BEGIN Listed entries

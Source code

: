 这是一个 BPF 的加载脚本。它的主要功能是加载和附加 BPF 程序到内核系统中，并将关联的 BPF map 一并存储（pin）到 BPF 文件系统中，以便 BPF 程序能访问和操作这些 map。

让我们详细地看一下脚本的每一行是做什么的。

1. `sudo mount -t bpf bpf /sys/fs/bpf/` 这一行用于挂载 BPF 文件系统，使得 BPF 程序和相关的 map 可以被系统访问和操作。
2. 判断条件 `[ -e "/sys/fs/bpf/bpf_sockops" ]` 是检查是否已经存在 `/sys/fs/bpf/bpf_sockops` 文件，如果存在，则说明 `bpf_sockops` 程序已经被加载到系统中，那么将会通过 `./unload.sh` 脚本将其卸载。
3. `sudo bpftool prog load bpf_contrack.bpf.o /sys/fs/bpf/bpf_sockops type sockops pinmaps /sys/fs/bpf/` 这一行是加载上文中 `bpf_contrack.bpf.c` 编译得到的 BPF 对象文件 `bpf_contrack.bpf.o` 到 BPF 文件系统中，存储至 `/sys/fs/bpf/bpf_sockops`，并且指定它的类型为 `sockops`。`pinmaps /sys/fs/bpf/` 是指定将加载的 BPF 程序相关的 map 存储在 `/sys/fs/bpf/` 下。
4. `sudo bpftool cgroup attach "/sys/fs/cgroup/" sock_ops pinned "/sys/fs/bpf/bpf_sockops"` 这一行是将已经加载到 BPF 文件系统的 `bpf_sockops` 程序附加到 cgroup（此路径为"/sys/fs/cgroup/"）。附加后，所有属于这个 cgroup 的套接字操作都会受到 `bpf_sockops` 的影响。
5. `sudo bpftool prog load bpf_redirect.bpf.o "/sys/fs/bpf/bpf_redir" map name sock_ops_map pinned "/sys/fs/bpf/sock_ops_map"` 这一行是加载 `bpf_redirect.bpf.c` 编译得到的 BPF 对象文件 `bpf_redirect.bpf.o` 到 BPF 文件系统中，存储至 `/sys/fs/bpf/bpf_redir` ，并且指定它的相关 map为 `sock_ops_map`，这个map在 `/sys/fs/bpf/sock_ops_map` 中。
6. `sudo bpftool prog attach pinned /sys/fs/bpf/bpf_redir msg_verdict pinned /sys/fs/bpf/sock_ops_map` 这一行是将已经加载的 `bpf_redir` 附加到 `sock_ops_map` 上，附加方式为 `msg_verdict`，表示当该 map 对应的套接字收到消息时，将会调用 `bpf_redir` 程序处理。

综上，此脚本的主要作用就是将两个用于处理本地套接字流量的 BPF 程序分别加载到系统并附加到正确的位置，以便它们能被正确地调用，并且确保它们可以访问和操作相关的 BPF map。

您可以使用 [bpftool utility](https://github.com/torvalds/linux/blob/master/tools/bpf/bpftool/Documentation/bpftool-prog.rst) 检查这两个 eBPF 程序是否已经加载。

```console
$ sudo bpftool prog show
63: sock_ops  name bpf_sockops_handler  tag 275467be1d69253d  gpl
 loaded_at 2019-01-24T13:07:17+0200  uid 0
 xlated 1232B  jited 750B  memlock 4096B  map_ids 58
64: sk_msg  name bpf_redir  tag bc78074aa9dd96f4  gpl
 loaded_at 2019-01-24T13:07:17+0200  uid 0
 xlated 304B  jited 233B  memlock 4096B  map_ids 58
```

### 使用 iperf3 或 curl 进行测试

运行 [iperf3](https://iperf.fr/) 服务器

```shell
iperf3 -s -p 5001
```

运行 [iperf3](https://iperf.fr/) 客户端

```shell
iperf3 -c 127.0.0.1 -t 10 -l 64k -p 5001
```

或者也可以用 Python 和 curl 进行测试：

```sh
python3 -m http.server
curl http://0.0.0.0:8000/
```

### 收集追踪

END Listed entries

**Problem description**
Please print verbatim each line from the first line of the entries above to the line that contains "程序和相关的 map 可以被系统访问和操作。", inclusive, and nothing more.

**Written reply**
Source code

: 这是一个 BPF 的加载脚本。它的主要功能是加载和附加 BPF 程序到内核系统中，并将关联的 BPF map 一并存储（pin）到 BPF 文件系统中，以便 BPF 程序能访问和操作这些 map。

让我们详细地看一下脚本的每一行是做什么的。

1. `sudo mount -t bpf bpf /sys/fs/bpf/` 这一行用于挂载 BPF 文件系统，使得 BPF 程序和相关的 map 可以被系统访问和操作。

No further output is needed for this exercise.